|
SMIRKS Primer
An introduction to SMIRKS and OEChem for reaction based chemoinformatics algorithms.
-
History
-
The SMIRKS language was invented by David Weininger and Jack Delany of
Daylight Chemical Information Systems, and derived from the SMILES and
SMARTS languages for molecules and subgraph pattern matching,
respectively. SMIRKS is largely consistent in syntax and semantics with
SMILES and SMARTS but there are key differences. A SMIRKS represents a
"reaction transform", which, given a set of reactants, may match and
result in a set of products. The SMIRKS may represent the mechanism
of the reaction, but it may not. SMIRKS may represent general molecular
graph modifications which may have no relation to real chemistry.

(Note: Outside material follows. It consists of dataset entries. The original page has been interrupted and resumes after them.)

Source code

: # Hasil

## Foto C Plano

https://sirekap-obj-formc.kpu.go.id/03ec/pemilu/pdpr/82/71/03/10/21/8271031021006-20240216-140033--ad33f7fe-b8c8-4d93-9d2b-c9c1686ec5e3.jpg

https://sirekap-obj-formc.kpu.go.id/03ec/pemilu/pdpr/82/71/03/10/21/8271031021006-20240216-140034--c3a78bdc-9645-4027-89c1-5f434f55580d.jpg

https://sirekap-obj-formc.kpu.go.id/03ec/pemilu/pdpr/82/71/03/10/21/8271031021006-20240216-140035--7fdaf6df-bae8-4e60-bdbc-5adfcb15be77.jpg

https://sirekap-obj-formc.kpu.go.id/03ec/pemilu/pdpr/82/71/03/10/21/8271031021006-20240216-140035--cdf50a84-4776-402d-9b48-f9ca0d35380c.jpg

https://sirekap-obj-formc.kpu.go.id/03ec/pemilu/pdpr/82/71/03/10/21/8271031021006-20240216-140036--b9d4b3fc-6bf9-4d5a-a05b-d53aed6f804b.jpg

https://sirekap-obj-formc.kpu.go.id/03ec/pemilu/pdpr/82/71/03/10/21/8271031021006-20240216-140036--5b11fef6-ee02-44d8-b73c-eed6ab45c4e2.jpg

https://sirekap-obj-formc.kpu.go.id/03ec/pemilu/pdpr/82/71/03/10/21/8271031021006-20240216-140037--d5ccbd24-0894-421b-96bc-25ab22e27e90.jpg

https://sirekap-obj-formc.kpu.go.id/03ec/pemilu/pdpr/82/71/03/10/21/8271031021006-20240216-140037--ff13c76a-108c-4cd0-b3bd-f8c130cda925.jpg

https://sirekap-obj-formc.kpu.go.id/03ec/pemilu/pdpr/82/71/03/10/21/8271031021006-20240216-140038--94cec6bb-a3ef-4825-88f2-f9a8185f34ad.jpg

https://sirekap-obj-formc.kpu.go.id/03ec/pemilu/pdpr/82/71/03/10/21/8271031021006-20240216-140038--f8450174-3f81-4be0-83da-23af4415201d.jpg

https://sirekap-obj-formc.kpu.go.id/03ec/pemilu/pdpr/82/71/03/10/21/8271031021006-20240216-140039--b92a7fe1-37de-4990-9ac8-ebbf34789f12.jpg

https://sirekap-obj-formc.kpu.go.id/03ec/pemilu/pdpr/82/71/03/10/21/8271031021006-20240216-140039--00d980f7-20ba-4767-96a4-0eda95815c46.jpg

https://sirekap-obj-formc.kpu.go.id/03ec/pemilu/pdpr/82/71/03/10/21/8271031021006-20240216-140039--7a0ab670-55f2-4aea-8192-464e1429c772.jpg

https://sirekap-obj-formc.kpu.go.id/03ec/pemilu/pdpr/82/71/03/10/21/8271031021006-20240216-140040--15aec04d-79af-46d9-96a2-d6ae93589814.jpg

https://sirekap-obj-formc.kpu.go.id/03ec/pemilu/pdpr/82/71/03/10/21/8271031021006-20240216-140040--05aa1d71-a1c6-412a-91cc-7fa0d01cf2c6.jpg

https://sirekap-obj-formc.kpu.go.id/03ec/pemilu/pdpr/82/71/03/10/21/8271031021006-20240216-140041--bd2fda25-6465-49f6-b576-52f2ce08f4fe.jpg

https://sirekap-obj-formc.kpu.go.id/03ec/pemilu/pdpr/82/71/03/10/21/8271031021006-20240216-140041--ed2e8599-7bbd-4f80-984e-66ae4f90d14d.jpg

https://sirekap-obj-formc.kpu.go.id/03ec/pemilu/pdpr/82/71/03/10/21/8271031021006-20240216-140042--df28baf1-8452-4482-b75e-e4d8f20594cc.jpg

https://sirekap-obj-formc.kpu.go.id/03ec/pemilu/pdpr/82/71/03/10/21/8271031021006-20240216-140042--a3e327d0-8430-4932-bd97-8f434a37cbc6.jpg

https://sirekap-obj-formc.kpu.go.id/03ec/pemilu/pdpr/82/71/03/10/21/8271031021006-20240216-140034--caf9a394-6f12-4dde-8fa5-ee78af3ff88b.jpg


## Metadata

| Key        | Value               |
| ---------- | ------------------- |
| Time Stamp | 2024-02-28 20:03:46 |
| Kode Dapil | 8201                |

Atoms may be created or destroyed or change their atomic number.
-
Uses of SMIRKS
-
- Generating virtual combinatorial libraries from fragments
- Fragmentation
- Standardization/correction of valence models
- Evolutionary algorithms
- Representing reaction types for expert systems (e.g. retrosynthetic
analysis)
- Generic molecular manipulation
- Rigorous, reusable encoding of algorithmic intelligence
-
Why SMIRKS?
-
Like SMILES and SMARTS, SMIRKS is a compact line notation with
rigorous, documented and well understood syntax and semantics.
Software supporting these languages accurately provide added benefits
to users through interoperability and use of linguistic and conceptual
chemoinformatics standards (inter-comprehensibility).
-
Basic syntax
-
A SMIRKS is a set of one or more dot disconnected reactants,
followed by ">>", followed by a set of one or more dot disconnected
products. Reactants and products are expressed in a format based very
closely on smiles and smarts, and comprised only from elements of these
languages.. Several points can be illustrated by
the following example:
[C&X4&H3:1][H].[O&X2&H1:2][H]>>[C:1]-[O:2]
- atom mapping:
- Atom mapping specifies correspondence between reactant and
product atoms. Atom map indices are integers following the
colon in an atom specification.
- unmapped atoms:
- In this example the two "[H]" hydrogens are unmapped.
Unmapped reactant atoms are destroyed by the reaction.
Unmapped product atoms are created by the reaction.
- reactant smarts:
- The reactant "C&X4&H3" specification is regarded as a smarts
which must match a carbon atom with exactly four attached
atoms of which three are hydrogens.
- hydrogens as atoms and properties:
- Hydrogens are treated both as atoms and properties of heavy
atoms -- the H-count. So the explicit methyl hydrogen atom
"[H]" is not in addition to the three "H3" hydrogens.
- no need to match products:
- In this case the reaction bonds two atoms and destroys two
atoms. There is no need to use smarts to match the products.
-
OpenEye extensions to SMIRKS
-
Note that OEChem allows some smirks extensions beyond the Daylight
standard. Mostly these correspond with the strictSmirks flag used
when initializing OEUniMolecularRxn and OELibraryGen objects, as
described in the API manual entries for these classes.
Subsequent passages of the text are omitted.